Authorizers who’ve sought accreditation say it helps improve the quality of the work they do by focusing in on what they’re doing well and what they need to improve. As part of the process, which can take up to six months, a team of expert reviewers visits the authorizers to observe, conduct interviews, and review documents.

But more accredited authorizers also means there’s the potential for more charter schools to open in the city, which could concern critics who say Detroit has too many charters. More than half of the children who attend school in the city are enrolled in charter schools.

Grand Valley State University and Central Michigan University were both accredited prior to the 2016 law. They’ve since been joined by Ferris State University and Saginaw Valley State University. Others, including the Detroit Public Schools Community District, are currently undergoing the process.

The Detroit district’s entry may seem surprising, given its shift away from the charter school business. But the flexibility to open new charters is not the reason the district — and other authorizers — have gone through the long process of achieving accreditation.

“We are going through the accreditation process to ensure that as an authorizer we continue to learn how to improve and maintain best practices,” Superintendent Nikolai Vitti said. “Despite the district’s shift away from district charters, we have an obligation to support” charter schools that remain with the district.

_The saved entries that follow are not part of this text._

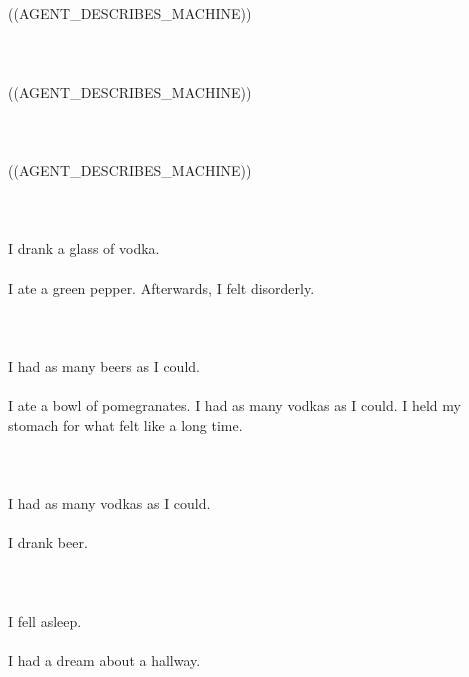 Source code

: \documentclass{article}
\begin{document}
    \newpage
    
    \section{}
    ((AGENT_DESCRIBES_MACHINE))\\\\ 
    \newpage
    
    \section{}
    ((AGENT_DESCRIBES_MACHINE))\\\\ 
    \newpage
    
    \section{}
    ((AGENT_DESCRIBES_MACHINE))\\\\ 
    \newpage
    
    \section{}
    I drank a glass of vodka.\\\\I ate a green pepper. Afterwards, I felt disorderly.\\\\ 
    \newpage
    
    \section{}
    I had as many beers as I could.\\\\I ate a bowl of pomegranates. I had as many vodkas as I could. I held my stomach for what felt like a long time.\\\\ 
    \newpage
    
    \section{}
    I had as many vodkas as I could.\\\\I drank beer.\\\\ 
    \newpage
    
    \section{}
    I fell asleep.\\\\I had a dream about a hallway.\\\\ 
    \newpage
    
    
\end{document}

Becoming accredited leaves options open if the district chooses to authorize new charters.

“If the board decides to go in a different direction in the future,” Vitti said, it won’t be “in a position of saying, ‘Well, we should have done that.’”

But for now, Vitti has made it clear that the district’s main priority is the roughly 50,000 students who are educated in district-run schools.

Angie Koppang, a vice president with AdvancED, said the agency developed the accreditation system “based on interest from the Michigan Council of Charter School Authorizers.” AdvanceED is a leading accreditor of education institutions. Koppang said other states have expressed interest in the authorizer accreditation system it created for Michigan.

The Michigan council, made up of charter school authorizers in the state, was “seeking a model for an external measure of quality for authorizers,” Koppang said.

“The accreditation provides them the opportunity to really understand their systems and procedures and understand their capacity to improve their schools and provide appropriate oversight,” said Rob Kimball, associate vice president of charter schools at Grand Valley. Kimball also heads up the Michigan authorizer’s council.

At Grand Valley, he said, the process helped the West Michigan-based university see that it needed to be more engaged in its schools’ communities. That spurred what Kimball called a “robust community engagement support initiative.” Grand Valley is the largest authorizer in Detroit.

“We want to ensure that our schools are connected,” Kimball said.

David Lewis, who heads Saginaw Valley’s School/University Partnership Office — which oversees 18 charter schools across the state — said one of the biggest advantages of going through accreditation is the time spent in self-reflection.

At Saginaw Valley, the process helped them see the need for professional development for the authorizer staff.

“We spend a considerable time working on professional development for our schools. But our own team needs it,” Lewis said.